ABOUT THIS EXERCISE - Report all lines below with the word "your".
- Opening Delimiter -
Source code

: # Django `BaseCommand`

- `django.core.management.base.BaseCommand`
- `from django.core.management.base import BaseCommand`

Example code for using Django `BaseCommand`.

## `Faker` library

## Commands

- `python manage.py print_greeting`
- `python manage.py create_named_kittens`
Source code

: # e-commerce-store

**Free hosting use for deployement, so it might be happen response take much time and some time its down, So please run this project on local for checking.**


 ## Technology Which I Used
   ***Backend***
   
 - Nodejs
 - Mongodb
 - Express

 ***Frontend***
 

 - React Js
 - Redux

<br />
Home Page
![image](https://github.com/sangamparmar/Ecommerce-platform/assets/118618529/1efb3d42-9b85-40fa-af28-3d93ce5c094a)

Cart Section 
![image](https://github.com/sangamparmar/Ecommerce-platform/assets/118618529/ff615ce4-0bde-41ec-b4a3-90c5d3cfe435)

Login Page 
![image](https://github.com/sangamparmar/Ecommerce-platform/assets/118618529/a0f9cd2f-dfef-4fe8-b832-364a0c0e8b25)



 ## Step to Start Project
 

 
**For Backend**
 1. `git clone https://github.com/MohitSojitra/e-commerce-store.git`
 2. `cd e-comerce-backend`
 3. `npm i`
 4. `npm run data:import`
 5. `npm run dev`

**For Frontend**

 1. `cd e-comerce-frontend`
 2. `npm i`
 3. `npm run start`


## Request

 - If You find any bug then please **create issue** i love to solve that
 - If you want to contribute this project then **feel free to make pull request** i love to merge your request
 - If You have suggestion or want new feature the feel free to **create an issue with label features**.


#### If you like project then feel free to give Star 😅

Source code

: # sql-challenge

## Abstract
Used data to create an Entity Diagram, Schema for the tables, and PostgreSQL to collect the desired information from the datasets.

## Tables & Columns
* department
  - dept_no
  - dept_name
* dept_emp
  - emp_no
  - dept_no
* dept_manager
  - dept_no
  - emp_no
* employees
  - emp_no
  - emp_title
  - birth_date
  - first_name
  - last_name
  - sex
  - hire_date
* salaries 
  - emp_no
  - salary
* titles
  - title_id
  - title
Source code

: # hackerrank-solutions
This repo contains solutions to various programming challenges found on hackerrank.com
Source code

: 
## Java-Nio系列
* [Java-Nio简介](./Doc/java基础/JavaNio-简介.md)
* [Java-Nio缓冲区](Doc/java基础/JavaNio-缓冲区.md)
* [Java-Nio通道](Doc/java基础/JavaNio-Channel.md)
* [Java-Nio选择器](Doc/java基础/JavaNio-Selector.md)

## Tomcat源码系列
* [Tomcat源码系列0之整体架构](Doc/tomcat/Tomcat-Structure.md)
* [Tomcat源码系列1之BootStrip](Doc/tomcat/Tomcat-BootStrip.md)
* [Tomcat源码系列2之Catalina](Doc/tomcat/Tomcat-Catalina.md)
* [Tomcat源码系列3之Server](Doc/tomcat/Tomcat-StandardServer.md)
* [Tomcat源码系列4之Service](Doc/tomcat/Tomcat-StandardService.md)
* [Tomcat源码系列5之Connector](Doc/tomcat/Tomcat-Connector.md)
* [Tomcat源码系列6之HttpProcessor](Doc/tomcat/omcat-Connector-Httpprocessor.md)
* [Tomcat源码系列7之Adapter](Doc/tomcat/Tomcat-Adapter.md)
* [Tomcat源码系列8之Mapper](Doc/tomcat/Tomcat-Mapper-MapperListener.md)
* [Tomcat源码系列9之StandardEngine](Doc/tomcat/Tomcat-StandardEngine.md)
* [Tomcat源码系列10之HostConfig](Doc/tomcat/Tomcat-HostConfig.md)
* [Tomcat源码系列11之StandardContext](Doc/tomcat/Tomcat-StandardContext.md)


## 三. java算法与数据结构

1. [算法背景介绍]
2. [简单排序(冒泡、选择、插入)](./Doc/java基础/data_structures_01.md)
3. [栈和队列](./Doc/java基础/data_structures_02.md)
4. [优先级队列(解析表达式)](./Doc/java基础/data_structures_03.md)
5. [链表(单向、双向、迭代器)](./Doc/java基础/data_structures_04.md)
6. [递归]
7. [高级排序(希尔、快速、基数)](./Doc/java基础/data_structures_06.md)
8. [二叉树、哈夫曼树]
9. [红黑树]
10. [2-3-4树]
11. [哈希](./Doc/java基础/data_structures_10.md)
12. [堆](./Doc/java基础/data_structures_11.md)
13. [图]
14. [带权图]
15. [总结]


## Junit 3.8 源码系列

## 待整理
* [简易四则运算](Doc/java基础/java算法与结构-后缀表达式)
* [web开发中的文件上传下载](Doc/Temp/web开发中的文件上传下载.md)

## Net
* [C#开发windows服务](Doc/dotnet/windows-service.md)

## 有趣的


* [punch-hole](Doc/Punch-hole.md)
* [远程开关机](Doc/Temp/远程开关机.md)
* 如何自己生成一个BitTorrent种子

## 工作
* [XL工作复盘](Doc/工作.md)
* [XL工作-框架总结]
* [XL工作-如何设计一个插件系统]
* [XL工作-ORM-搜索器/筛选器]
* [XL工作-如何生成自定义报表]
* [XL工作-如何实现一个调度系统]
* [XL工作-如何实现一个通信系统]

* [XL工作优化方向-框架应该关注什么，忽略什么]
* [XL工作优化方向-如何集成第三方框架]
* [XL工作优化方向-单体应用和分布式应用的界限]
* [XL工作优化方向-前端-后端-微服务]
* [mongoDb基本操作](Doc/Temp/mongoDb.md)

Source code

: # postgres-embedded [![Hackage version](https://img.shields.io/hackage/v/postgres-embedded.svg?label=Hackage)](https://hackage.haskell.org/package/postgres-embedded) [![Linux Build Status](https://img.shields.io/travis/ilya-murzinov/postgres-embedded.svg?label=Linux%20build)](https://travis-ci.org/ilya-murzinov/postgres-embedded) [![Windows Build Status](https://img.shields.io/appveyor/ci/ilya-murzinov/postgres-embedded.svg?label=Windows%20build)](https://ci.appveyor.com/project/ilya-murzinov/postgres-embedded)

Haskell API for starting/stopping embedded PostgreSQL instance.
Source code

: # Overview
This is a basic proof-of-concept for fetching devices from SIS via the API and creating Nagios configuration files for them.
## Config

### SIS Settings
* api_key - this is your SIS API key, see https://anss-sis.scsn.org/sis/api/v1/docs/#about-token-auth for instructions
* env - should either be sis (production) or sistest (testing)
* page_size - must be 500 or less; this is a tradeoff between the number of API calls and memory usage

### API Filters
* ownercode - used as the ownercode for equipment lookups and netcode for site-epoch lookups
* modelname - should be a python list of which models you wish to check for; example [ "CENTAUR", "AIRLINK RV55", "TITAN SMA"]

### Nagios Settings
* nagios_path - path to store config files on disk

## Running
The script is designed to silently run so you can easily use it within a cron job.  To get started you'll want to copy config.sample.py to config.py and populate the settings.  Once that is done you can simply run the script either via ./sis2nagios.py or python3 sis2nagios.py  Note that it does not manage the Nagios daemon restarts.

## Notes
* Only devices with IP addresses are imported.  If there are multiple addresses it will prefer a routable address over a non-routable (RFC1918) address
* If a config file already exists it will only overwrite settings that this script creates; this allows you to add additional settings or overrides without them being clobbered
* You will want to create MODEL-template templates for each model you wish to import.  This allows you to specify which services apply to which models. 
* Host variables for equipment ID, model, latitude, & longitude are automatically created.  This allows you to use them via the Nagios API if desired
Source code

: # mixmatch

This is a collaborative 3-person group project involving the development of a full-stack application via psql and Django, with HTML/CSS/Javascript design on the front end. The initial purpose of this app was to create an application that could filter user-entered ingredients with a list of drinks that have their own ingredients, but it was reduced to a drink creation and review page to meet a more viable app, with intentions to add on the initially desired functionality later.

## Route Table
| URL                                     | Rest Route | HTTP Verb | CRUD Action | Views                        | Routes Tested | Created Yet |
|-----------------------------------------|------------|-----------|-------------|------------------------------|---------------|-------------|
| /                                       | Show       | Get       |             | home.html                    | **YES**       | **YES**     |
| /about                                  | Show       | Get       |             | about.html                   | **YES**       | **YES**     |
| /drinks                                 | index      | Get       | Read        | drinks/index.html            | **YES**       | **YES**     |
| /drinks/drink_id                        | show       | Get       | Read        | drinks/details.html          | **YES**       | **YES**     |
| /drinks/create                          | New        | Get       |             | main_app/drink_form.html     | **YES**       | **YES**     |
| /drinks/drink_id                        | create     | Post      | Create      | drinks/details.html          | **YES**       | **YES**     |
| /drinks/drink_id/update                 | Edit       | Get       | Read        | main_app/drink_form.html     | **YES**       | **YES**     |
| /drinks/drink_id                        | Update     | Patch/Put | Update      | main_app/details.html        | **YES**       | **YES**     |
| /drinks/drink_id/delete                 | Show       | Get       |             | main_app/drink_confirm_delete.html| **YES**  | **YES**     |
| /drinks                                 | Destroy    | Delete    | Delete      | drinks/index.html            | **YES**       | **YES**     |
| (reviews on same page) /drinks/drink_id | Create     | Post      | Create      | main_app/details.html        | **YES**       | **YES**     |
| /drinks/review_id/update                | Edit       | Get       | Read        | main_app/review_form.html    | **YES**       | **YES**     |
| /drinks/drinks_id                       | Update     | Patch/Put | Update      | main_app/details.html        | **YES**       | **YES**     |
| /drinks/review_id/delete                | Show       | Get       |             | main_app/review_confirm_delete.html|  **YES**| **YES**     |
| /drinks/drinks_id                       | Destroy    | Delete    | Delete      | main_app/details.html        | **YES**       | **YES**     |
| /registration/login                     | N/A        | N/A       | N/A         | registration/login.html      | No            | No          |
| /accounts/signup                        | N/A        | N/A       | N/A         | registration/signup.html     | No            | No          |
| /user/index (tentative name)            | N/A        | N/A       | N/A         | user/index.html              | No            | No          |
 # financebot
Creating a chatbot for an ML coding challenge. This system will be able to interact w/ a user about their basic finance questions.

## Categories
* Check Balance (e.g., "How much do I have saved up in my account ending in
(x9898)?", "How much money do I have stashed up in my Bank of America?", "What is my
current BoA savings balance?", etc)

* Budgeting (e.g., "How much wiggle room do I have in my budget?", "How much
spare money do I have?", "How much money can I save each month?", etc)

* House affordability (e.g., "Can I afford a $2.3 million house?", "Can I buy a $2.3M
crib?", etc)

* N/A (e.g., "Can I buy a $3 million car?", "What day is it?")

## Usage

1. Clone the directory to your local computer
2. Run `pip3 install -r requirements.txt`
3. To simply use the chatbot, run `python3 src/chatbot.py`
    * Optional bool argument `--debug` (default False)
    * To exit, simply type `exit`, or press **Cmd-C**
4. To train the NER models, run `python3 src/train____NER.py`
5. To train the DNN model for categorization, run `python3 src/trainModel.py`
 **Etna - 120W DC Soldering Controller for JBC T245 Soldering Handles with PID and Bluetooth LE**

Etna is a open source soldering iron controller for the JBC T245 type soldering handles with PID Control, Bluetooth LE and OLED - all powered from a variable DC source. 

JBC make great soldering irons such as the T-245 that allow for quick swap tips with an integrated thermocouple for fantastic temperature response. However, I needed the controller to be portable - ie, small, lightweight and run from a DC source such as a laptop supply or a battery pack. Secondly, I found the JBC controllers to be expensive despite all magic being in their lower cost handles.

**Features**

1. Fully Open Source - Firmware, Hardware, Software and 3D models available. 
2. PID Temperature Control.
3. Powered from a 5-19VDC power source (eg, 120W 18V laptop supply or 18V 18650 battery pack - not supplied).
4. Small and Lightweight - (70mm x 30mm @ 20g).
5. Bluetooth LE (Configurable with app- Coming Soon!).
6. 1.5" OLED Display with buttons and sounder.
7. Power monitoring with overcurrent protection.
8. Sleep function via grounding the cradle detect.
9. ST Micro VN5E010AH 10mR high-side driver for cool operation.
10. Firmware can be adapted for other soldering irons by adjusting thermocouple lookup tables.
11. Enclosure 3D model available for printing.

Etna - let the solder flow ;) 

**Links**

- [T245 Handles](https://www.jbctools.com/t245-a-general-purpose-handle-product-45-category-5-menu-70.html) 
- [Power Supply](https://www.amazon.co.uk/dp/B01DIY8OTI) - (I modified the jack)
- Closing Delimiter -
ANSWER TO THE EXERCISE -
 - If you want to contribute this project then **feel free to make pull request** i love to merge your request
* api_key - this is your SIS API key, see https://anss-sis.scsn.org/sis/api/v1/docs/#about-token-auth for instructions
1. Clone the directory to your local computer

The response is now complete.